Roger Ebert gave the film three out of four stars, stating: "What's best about the film is a kind of fresh-air exuberance, an innocence. The adventures in this movie are fun - not frightening, violent, or depressing. The villains are bad, but not subhuman, and at the end I was positively grateful for a scene where the bad guy tries to get away in a wagon full of gold, with the heroine tied up behind him, and Henry and the dog trying to save her. This was so old-fashioned it was almost daring." 

Lois Alter Mark of Entertainment Weekly gave the film a B rating, concluding that White Fang 2 would be a better film if the filmmakers gave the "four-legged hero" more screen time. "If only White Fang 2: Myth of the White Wolf had kept the camera on its four-legged hero and let animal trainer Joe Camp (Homeward Bound) work his magic, it too could have been as effective as jujubes in keeping kids glued to their seats." 

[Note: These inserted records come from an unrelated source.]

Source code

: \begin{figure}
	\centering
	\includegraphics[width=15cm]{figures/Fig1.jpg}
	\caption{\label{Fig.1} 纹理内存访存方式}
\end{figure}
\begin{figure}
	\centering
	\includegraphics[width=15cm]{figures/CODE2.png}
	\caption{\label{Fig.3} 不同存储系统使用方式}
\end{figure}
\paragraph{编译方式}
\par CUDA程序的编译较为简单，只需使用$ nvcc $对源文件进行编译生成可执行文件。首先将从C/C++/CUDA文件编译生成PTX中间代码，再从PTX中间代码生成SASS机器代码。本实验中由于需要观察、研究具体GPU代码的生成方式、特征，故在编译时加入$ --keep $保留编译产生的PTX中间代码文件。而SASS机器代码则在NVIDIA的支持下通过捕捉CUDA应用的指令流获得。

Robert Faires of The Austin Chronicle gave the film three out of five stars. He also opined that the movie gets better when the animals are on the screen. "It's best when the wolves are moving. Maybe when the third one is made - the final scene screams ‘White Fang: The Next Generation’ - they'll leave the humans out of it and just run with the pack." The Movie Scene also gave the film three out of five stars, stating that White Fang 2 is not a bad film, but it is inferior to its predecessor and that the movie is pleasant for the young audiences, but is not a great entertainment for adult people. "What this all boils down to is that White Fang 2: Myth of the White Wolf is solid entertainment for its intended young audience but offers little for any adult watching it with their kids."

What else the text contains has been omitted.